• Prompt: Retype the range from the line holding "Fernsehen beispielsweise" to the last line of the listing, inclusive, exactly as it appears and with nothing else.

Records provided section start

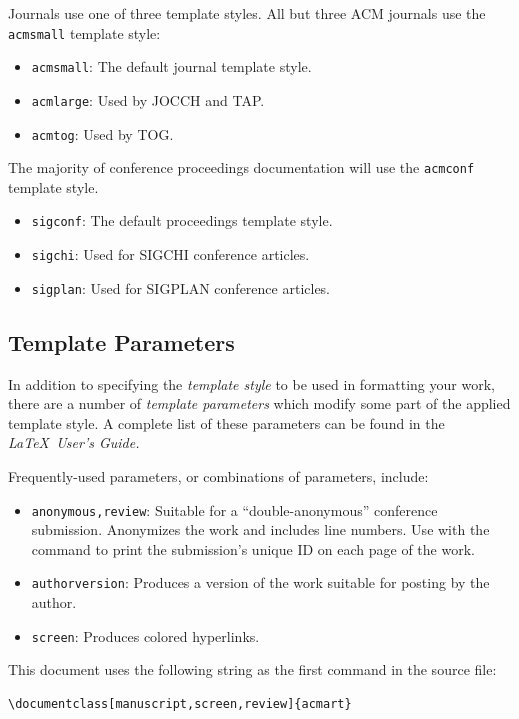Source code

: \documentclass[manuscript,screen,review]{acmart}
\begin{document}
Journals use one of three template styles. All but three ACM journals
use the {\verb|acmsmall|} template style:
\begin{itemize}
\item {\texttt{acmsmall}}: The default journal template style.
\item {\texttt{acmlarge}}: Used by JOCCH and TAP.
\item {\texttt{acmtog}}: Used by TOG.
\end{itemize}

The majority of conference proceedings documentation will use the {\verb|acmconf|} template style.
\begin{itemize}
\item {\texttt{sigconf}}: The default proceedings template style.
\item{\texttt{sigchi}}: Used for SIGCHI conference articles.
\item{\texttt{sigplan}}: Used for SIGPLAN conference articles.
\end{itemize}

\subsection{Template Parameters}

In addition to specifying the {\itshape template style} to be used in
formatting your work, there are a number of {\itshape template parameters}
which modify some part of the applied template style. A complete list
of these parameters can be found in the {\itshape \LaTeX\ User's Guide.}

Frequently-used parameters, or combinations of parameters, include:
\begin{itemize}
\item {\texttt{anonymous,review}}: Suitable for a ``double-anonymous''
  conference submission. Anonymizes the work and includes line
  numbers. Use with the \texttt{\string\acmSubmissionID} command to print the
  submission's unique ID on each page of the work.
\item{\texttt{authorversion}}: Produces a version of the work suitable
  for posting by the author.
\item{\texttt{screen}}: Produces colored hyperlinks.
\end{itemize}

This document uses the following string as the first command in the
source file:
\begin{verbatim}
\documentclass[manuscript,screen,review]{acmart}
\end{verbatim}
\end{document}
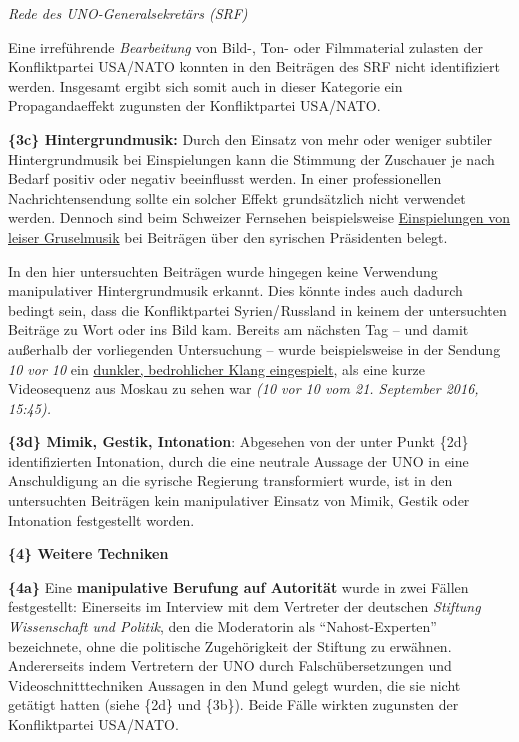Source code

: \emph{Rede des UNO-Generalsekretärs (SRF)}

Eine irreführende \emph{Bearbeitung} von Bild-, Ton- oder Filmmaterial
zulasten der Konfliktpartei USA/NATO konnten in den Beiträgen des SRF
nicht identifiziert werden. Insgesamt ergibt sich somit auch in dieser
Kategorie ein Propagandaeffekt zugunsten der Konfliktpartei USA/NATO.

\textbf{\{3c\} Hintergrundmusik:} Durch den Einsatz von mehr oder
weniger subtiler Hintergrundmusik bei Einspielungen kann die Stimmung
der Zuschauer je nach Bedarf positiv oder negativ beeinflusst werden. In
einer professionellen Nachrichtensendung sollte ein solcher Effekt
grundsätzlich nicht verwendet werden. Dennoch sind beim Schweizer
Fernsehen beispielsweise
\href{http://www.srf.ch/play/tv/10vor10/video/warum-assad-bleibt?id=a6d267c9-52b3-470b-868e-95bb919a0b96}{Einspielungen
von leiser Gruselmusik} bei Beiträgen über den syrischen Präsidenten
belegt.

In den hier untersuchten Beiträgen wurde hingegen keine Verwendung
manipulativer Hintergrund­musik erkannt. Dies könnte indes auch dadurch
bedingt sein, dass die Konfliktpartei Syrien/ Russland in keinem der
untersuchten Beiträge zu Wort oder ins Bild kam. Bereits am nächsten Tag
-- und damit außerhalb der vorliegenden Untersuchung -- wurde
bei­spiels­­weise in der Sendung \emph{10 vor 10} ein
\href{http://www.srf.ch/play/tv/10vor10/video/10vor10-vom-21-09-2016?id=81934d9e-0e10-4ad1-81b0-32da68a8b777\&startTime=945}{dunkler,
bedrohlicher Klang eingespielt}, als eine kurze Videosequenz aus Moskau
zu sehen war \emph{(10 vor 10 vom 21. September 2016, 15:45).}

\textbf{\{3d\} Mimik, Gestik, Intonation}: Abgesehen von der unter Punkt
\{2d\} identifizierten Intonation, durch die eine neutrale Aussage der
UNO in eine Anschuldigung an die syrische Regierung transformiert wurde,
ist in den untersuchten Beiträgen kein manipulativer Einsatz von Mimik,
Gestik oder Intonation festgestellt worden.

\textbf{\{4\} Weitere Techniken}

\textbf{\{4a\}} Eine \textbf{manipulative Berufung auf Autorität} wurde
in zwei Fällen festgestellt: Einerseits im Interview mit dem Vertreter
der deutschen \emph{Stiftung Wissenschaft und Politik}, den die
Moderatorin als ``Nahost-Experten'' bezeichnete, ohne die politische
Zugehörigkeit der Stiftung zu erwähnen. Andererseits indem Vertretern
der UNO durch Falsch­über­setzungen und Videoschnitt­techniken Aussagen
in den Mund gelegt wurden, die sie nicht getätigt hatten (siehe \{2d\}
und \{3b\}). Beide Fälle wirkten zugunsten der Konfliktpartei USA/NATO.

Records provided section end

• Finished exercise:
Fernsehen beispielsweise
\href{http://www.srf.ch/play/tv/10vor10/video/warum-assad-bleibt?id=a6d267c9-52b3-470b-868e-95bb919a0b96}{Einspielungen
von leiser Gruselmusik} bei Beiträgen über den syrischen Präsidenten
belegt.

In den hier untersuchten Beiträgen wurde hingegen keine Verwendung
manipulativer Hintergrund­musik erkannt. Dies könnte indes auch dadurch
bedingt sein, dass die Konfliktpartei Syrien/ Russland in keinem der
untersuchten Beiträge zu Wort oder ins Bild kam. Bereits am nächsten Tag
-- und damit außerhalb der vorliegenden Untersuchung -- wurde
bei­spiels­­weise in der Sendung \emph{10 vor 10} ein
\href{http://www.srf.ch/play/tv/10vor10/video/10vor10-vom-21-09-2016?id=81934d9e-0e10-4ad1-81b0-32da68a8b777\&startTime=945}{dunkler,
bedrohlicher Klang eingespielt}, als eine kurze Videosequenz aus Moskau
zu sehen war \emph{(10 vor 10 vom 21. September 2016, 15:45).}

\textbf{\{3d\} Mimik, Gestik, Intonation}: Abgesehen von der unter Punkt
\{2d\} identifizierten Intonation, durch die eine neutrale Aussage der
UNO in eine Anschuldigung an die syrische Regierung transformiert wurde,
ist in den untersuchten Beiträgen kein manipulativer Einsatz von Mimik,
Gestik oder Intonation festgestellt worden.

\textbf{\{4\} Weitere Techniken}

\textbf{\{4a\}} Eine \textbf{manipulative Berufung auf Autorität} wurde
in zwei Fällen festgestellt: Einerseits im Interview mit dem Vertreter
der deutschen \emph{Stiftung Wissenschaft und Politik}, den die
Moderatorin als ``Nahost-Experten'' bezeichnete, ohne die politische
Zugehörigkeit der Stiftung zu erwähnen. Andererseits indem Vertretern
der UNO durch Falsch­über­setzungen und Videoschnitt­techniken Aussagen
in den Mund gelegt wurden, die sie nicht getätigt hatten (siehe \{2d\}
und \{3b\}). Beide Fälle wirkten zugunsten der Konfliktpartei USA/NATO.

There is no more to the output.